LocalAI supports running OpenAI functions and tools API with llama.cpp compatible models.

localai-functions-1

To learn more about OpenAI functions, see also the OpenAI API blog post.

LocalAI is also supporting JSON mode out of the box with llama.cpp-compatible models.

💡 Check out also LocalAGI for an example on how to use LocalAI functions.

Setup

OpenAI functions are available only with ggml or gguf models compatible with llama.cpp.

You don’t need to do anything specific - just use ggml or gguf models.

Usage example

You can configure a model manually with a YAML config file in the models directory, for example:

  name: gpt-3.5-turbo
parameters:
  # Model file name
  model: ggml-openllama.bin
  top_p: 80
  top_k: 0.9
  temperature: 0.1
  

To use the functions with the OpenAI client in python:

  import openai
# ...
# Send the conversation and available functions to GPT
messages = [{"role": "user", "content": "What's the weather like in Boston?"}]
functions = [
    {
        "name": "get_current_weather",
        "description": "Get the current weather in a given location",
        "parameters": {
            "type": "object",
            "properties": {
                "location": {
                    "type": "string",
                    "description": "The city and state, e.g.
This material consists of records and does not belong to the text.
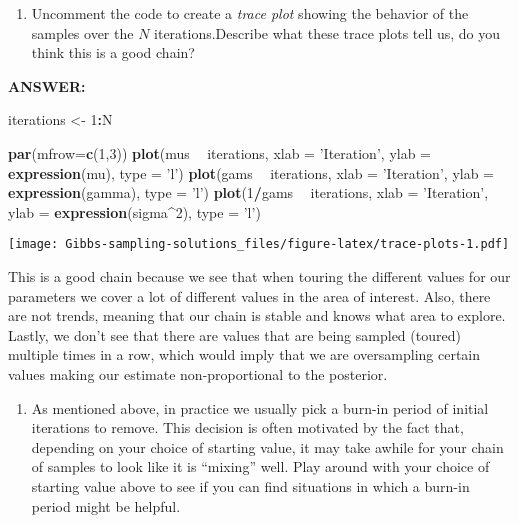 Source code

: \documentclass[
]{article}
\newenvironment{Shaded}{\begin{snugshade}}{\end{snugshade}}
\newcommand{\DataTypeTok}[1]{\textcolor[rgb]{0.13,0.29,0.53}{#1}}
\newcommand{\DecValTok}[1]{\textcolor[rgb]{0.00,0.00,0.81}{#1}}
\newcommand{\KeywordTok}[1]{\textcolor[rgb]{0.13,0.29,0.53}{\textbf{#1}}}
\newcommand{\NormalTok}[1]{#1}
\newcommand{\OperatorTok}[1]{\textcolor[rgb]{0.81,0.36,0.00}{\textbf{#1}}}
\newcommand{\StringTok}[1]{\textcolor[rgb]{0.31,0.60,0.02}{#1}}
\providecommand{\tightlist}{%
  \setlength{\itemsep}{0pt}\setlength{\parskip}{0pt}}
\begin{document}
\begin{enumerate}
\def\labelenumi{\arabic{enumi}.}
\setcounter{enumi}{6}
\tightlist
\item
  Uncomment the code to create a \emph{trace plot} showing the behavior
  of the samples over the \(N\) iterations.Describe what these trace
  plots tell us, do you think this is a good chain?
\end{enumerate}

\textbf{ANSWER:}

\begin{Shaded}
\begin{Highlighting}[]
\NormalTok{iterations <-}\StringTok{ }\DecValTok{1}\OperatorTok{:}\NormalTok{N}

\KeywordTok{par}\NormalTok{(}\DataTypeTok{mfrow=}\KeywordTok{c}\NormalTok{(}\DecValTok{1}\NormalTok{,}\DecValTok{3}\NormalTok{))}
\KeywordTok{plot}\NormalTok{(mus }\OperatorTok{~}\StringTok{ }\NormalTok{iterations, }\DataTypeTok{xlab =} \StringTok{'Iteration'}\NormalTok{, }\DataTypeTok{ylab =} \KeywordTok{expression}\NormalTok{(mu), }\DataTypeTok{type =} \StringTok{'l'}\NormalTok{)}
\KeywordTok{plot}\NormalTok{(gams }\OperatorTok{~}\StringTok{ }\NormalTok{iterations, }\DataTypeTok{xlab =} \StringTok{'Iteration'}\NormalTok{, }\DataTypeTok{ylab =} \KeywordTok{expression}\NormalTok{(gamma), }\DataTypeTok{type =} \StringTok{'l'}\NormalTok{)}
\KeywordTok{plot}\NormalTok{(}\DecValTok{1}\OperatorTok{/}\NormalTok{gams }\OperatorTok{~}\StringTok{ }\NormalTok{iterations, }\DataTypeTok{xlab =} \StringTok{'Iteration'}\NormalTok{, }\DataTypeTok{ylab =} \KeywordTok{expression}\NormalTok{(sigma}\OperatorTok{^}\DecValTok{2}\NormalTok{), }\DataTypeTok{type =} \StringTok{'l'}\NormalTok{)}
\end{Highlighting}
\end{Shaded}

\texttt{[image: Gibbs-sampling-solutions\_files/figure-latex/trace-plots-1.pdf]}

This is a good chain because we see that when touring the different
values for our parameters we cover a lot of different values in the area
of interest. Also, there are not trends, meaning that our chain is
stable and knows what area to explore. Lastly, we don't see that there
are values that are being sampled (toured) multiple times in a row,
which would imply that we are oversampling certain values making our
estimate non-proportional to the posterior.

\begin{enumerate}
\def\labelenumi{\arabic{enumi}.}
\setcounter{enumi}{7}
\tightlist
\item
  As mentioned above, in practice we usually pick a burn-in period of
  initial iterations to remove. This decision is often motivated by the
  fact that, depending on your choice of starting value, it may take
  awhile for your chain of samples to look like it is ``mixing'' well.
  Play around with your choice of starting value above to see if you can
  find situations in which a burn-in period might be helpful.
\end{enumerate}
\end{document}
San Francisco, CA",
                },
                "unit": {"type": "string", "enum": ["celsius", "fahrenheit"]},
            },
            "required": ["location"],
        },
    }
]
response = openai.ChatCompletion.create(
    model="gpt-3.5-turbo",
    messages=messages,
    functions=functions,
    function_call="auto",
)
# ...
  

Advanced

Parallel tools calls

This feature is experimental and has to be configured in the YAML of the model by enabling function.parallel_calls:

  name: gpt-3.5-turbo
parameters:
  # Model file name
  model: ggml-openllama.bin
  top_p: 80
  top_k: 0.9
  temperature: 0.1

function:
  # set to true to allow the model to call multiple functions in parallel
  parallel_calls: true
  

Use functions with grammar

It is possible to also specify the full function signature (for debugging, or to use with other clients).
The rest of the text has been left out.